■ WHAT IS REQUIRED ■
Only lines with the string "stripboard" are wanted. Pull them out of the data.

■ DATASET RECORDS ■
__________
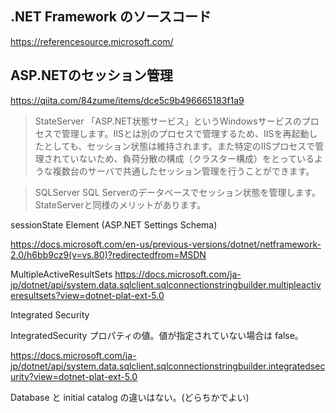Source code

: ## .NET Framework のソースコード

https://referencesource.microsoft.com/

## ASP.NETのセッション管理

https://qiita.com/84zume/items/dce5c9b496665183f1a9

> StateServer	「ASP.NET状態サービス」というWindowsサービスのプロセスで管理します。IISとは別のプロセスで管理するため、IISを再起動したとしても、セッション状態は維持されます。また特定のIISプロセスで管理されていないため、負荷分散の構成（クラスター構成）をとっているような複数台のサーバで共通したセッション管理を行うことができます。

> SQLServer	SQL Serverのデータベースでセッション状態を管理します。StateServerと同様のメリットがあります。


sessionState Element (ASP.NET Settings Schema)

https://docs.microsoft.com/en-us/previous-versions/dotnet/netframework-2.0/h6bb9cz9(v=vs.80)?redirectedfrom=MSDN


MultipleActiveResultSets
https://docs.microsoft.com/ja-jp/dotnet/api/system.data.sqlclient.sqlconnectionstringbuilder.multipleactiveresultsets?view=dotnet-plat-ext-5.0

Integrated Security

IntegratedSecurity プロパティの値。値が指定されていない場合は false。

https://docs.microsoft.com/ja-jp/dotnet/api/system.data.sqlclient.sqlconnectionstringbuilder.integratedsecurity?view=dotnet-plat-ext-5.0


Database と initial catalog の違いはない。(どらちかでよい)

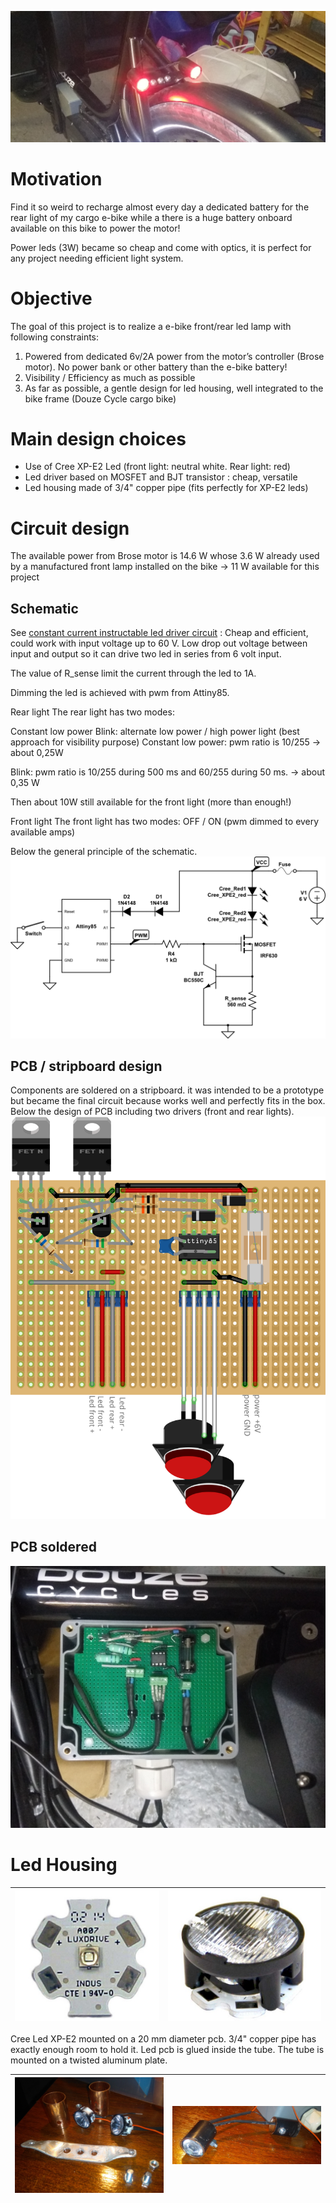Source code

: ![](https://github.com/cheperboy/ebike_led_driver/blob/master/pictures/rear_light.jpg)

# Motivation
Find it so weird to recharge almost every day a dedicated battery for the rear light of my cargo e-bike while a there is a huge battery onboard available on this bike to power the motor!

Power leds (3W) became so cheap and come with optics, it is perfect for any project needing efficient light system.
 
# Objective
The goal of this project is to realize a e-bike front/rear led lamp with following constraints:
1. Powered from dedicated 6v/2A power from the motor’s controller (Brose motor). No power bank or other battery than the e-bike battery!
2. Visibility / Efficiency as much as possible
3. As far as possible, a gentle design for led housing, well integrated to the bike frame (Douze Cycle cargo bike)
 
# Main design choices
* Use of Cree XP-E2 Led (front light: neutral white. Rear light: red)
* Led driver based on MOSFET and BJT transistor : cheap, versatile  
* Led housing made of 3/4" copper pipe (fits perfectly for XP-E2 leds)
 
# Circuit design
The available power from Brose motor is 14.6 W whose 3.6 W already used by a manufactured front lamp installed on the bike -> 11 W available for this project

## Schematic
See [constant current instructable led driver circuit](https://www.instructables.com/id/Power-LED-s---simplest-light-with-constant-current/) : Cheap and efficient, could work with input voltage up to 60 V. Low drop out voltage between input and output so it can drive two led in series from 6 volt input.

The value of R_sense limit the current through the led to 1A.

Dimming the led is achieved with pwm from Attiny85.

Rear light
The rear light has two modes:

Constant low power
Blink: alternate low power / high power light (best approach for visibility purpose)
Constant low power: pwm ratio is 10/255 -> about 0,25W

Blink: ​pwm ratio is 10/255 during 500 ms and 60/255 during 50 ms. -> about 0,35 W​ ​

Then about 10W still available for the front light (more than enough!)

Front light
The front light has two modes: OFF / ON (pwm dimmed to every available amps)

Below the general principle of the schematic.
![CircuitLab](https://github.com/cheperboy/ebike_led_driver/blob/master/hardware/led-driver-design.png)

## PCB / stripboard design
Components are soldered on a stripboard. it was intended to be a prototype but became the final circuit because works well and perfectly fits in the box.
Below the design of PCB including two drivers (front and rear lights).
![fritzing design](https://github.com/cheperboy/ebike_led_driver/blob/master/hardware/fritzing_img.png)

## PCB soldered
![PCB soldered](https://github.com/cheperboy/ebike_led_driver/blob/master/pictures/pcb_box.jpg)

# Led Housing
| ![cree_xpe2](https://github.com/cheperboy/ebike_led_driver/blob/master/pictures/cree_xpe2.jpg) | ![cree_xpe2_optic](https://github.com/cheperboy/ebike_led_driver/blob/master/pictures/cree_xpe2_optic.jpg)  |
|---|---|

Cree Led XP-E2 mounted on a 20 mm diameter pcb.
3/4" copper pipe has exactly enough room to hold it.
Led pcb is glued inside the tube.
The tube is mounted on a twisted aluminum plate.

| ![led_housing_before](https://github.com/cheperboy/ebike_led_driver/blob/master/pictures/led_housing_before.jpg) | ![led_housing_after](https://github.com/cheperboy/ebike_led_driver/blob/master/pictures/led_housing_after.jpg)  |
|---|---|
__________
■ YOUR SOLUTION ■
## PCB / stripboard design
Components are soldered on a stripboard. it was intended to be a prototype but became the final circuit because works well and perfectly fits in the box.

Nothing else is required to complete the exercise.